Saturday, February 1, 2014

Stockbrokers to raise more capital in new EAC rules

Stockbrokers at the floor of the Nairobi Securities Exchange. Draft rules are seeking to harmonise regulations for EAC capital market intermediaries. FILE
Stockbrokers at the floor of the Nairobi Securities Exchange. Draft rules are seeking to harmonise regulations for EAC capital market intermediaries. FILE 
By GEOFFREY IRUNGU, girungu@ke.nationmedia.com
In Summary
  • Draft rules seeking to harmonise regulations for EAC capital market intermediaries have proposed minimum liquid capital or cash requirement of at least Sh258 million or $3 million for an investment bank, Sh21 million for a broker or broker dealer and Sh10 million for a fund manager.
  • The new rules could put brokers under increasing financial pressure as they set aside some of their earnings ahead of launch of the EAC monetary union in 2024.

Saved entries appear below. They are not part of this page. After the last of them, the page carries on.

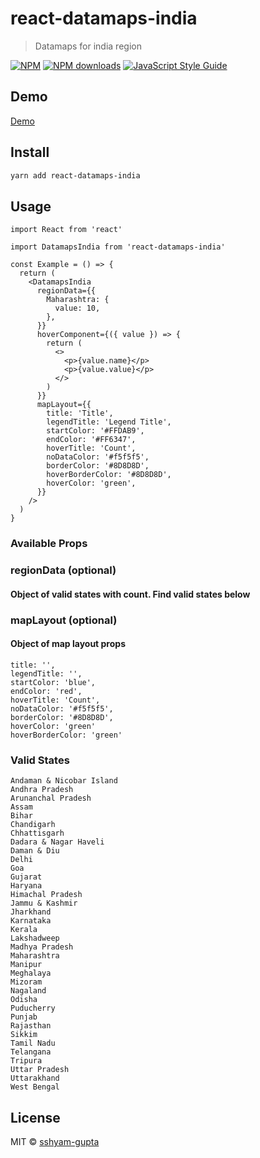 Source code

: # react-datamaps-india

> Datamaps for india region

[![NPM](https://img.shields.io/npm/v/react-datamaps-india.svg)](https://www.npmjs.com/package/react-datamaps-india) [![NPM downloads](https://img.shields.io/npm/dw/react-datamaps-india.svg)](https://www.npmjs.com/package/react-datamaps-india) [![JavaScript Style Guide](https://img.shields.io/badge/code_style-standard-brightgreen.svg)](https://standardjs.com)

## Demo

[Demo](https://react-datamaps.netlify.app/)

## Install

```bash
yarn add react-datamaps-india
```

## Usage

```tsx
import React from 'react'

import DatamapsIndia from 'react-datamaps-india'

const Example = () => {
  return (
    <DatamapsIndia
      regionData={{
        Maharashtra: {
          value: 10,
        },
      }}
      hoverComponent={({ value }) => {
        return (
          <>
            <p>{value.name}</p>
            <p>{value.value}</p>
          </>
        )
      }}
      mapLayout={{
        title: 'Title',
        legendTitle: 'Legend Title',
        startColor: '#FFDAB9',
        endColor: '#FF6347',
        hoverTitle: 'Count',
        noDataColor: '#f5f5f5',
        borderColor: '#8D8D8D',
        hoverBorderColor: '#8D8D8D',
        hoverColor: 'green',
      }}
    />
  )
}
```

### Available Props

### regionData (optional)

#### Object of valid states with count. Find valid states below

### mapLayout (optional)

#### Object of map layout props

```
title: '',
legendTitle: '',
startColor: 'blue',
endColor: 'red',
hoverTitle: 'Count',
noDataColor: '#f5f5f5',
borderColor: '#8D8D8D',
hoverColor: 'green'
hoverBorderColor: 'green'
```

### Valid States

```
Andaman & Nicobar Island
Andhra Pradesh
Arunanchal Pradesh
Assam
Bihar
Chandigarh
Chhattisgarh
Dadara & Nagar Haveli
Daman & Diu
Delhi
Goa
Gujarat
Haryana
Himachal Pradesh
Jammu & Kashmir
Jharkhand
Karnataka
Kerala
Lakshadweep
Madhya Pradesh
Maharashtra
Manipur
Meghalaya
Mizoram
Nagaland
Odisha
Puducherry
Punjab
Rajasthan
Sikkim
Tamil Nadu
Telangana
Tripura
Uttar Pradesh
Uttarakhand
West Bengal
```

## License

MIT © [sshyam-gupta](https://github.com/sshyam-gupta)

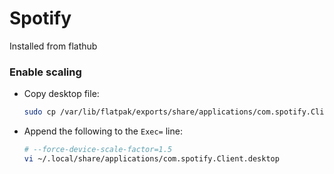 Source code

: # Spotify

Installed from flathub

### Enable scaling

- Copy desktop file:
  ```sh
  sudo cp /var/lib/flatpak/exports/share/applications/com.spotify.Client.desktop ~/.local/share/applications/
  ```
- Append the following to the `Exec=` line:
  ```sh
  # --force-device-scale-factor=1.5
  vi ~/.local/share/applications/com.spotify.Client.desktop
  ```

Kenyan stockbrokers seeking to trade shares across the East African Community will be required to raise their minimum capital by nearly Sh200 million.

Draft rules seeking to harmonise regulations for EAC capital market intermediaries have proposed minimum liquid capital or cash requirement of at least Sh258 million or $3 million for an investment bank, Sh21 million for a broker or broker dealer and Sh10 million for a fund manager.

The current paid-up share capital requirement for Kenyan investment banks is Sh250 million, but liquid capital is set at a minimum of Sh30 million minimum or eight per cent of liabilities, whichever is higher.

The Sh30 million liquid capital will now rise to Sh250 million, meaning that any illiquid assets currently being considered as paid-up share capital will not count in the calculation.
The draft rules have proposed that brokers increase their cash reserves by at least Sh23 million annually for the next eight years.

The new rules could put brokers under increasing financial pressure as they set aside some of their earnings ahead of launch of the EAC monetary union in 2024.

Market players said it will be easier for Kenyan intermediaries to comply with the new rules since the timeframe given is adequate and they are already meeting the Sh250 million core capital requirement, which they could convert to cash.

However, they said it would be more difficult for the other countries because their capital levels are already much lower than Kenya’s.

“For Kenya it may not be a big problem because our capital levels are already at Sh250 million, so we can only grow it to cash if this becomes a requirement to operate in the region,” said James Wangunyu, the managing director of Standard Investment Bank.

An investment advisory firm, which is currently required to have Sh1million in liquid cash in Kenya, will under the new EAC rules have to hold at least Sh2.8 million ($33,000).

A fund manager will hold Sh10 million in liquid capital or $120,000.
The liquid capital is not part of working capital as it must be available at all times or the intermediary will be suspended from the market.

“The suspension or withdrawal of a licence shall be for a specified period or until the occurrence of a specified event or until specified conditions are complied with; and while a license is suspended the holder shall not carry out the business for which the licence relates to,” says the EAC proposed directive.

An intermediary may have to freeze paying dividends to its shareholders in order to preserve cash in the next 10 years to meet the cash requirement under the monetary union protocol. The union will see the countries in the region adopt a single currency.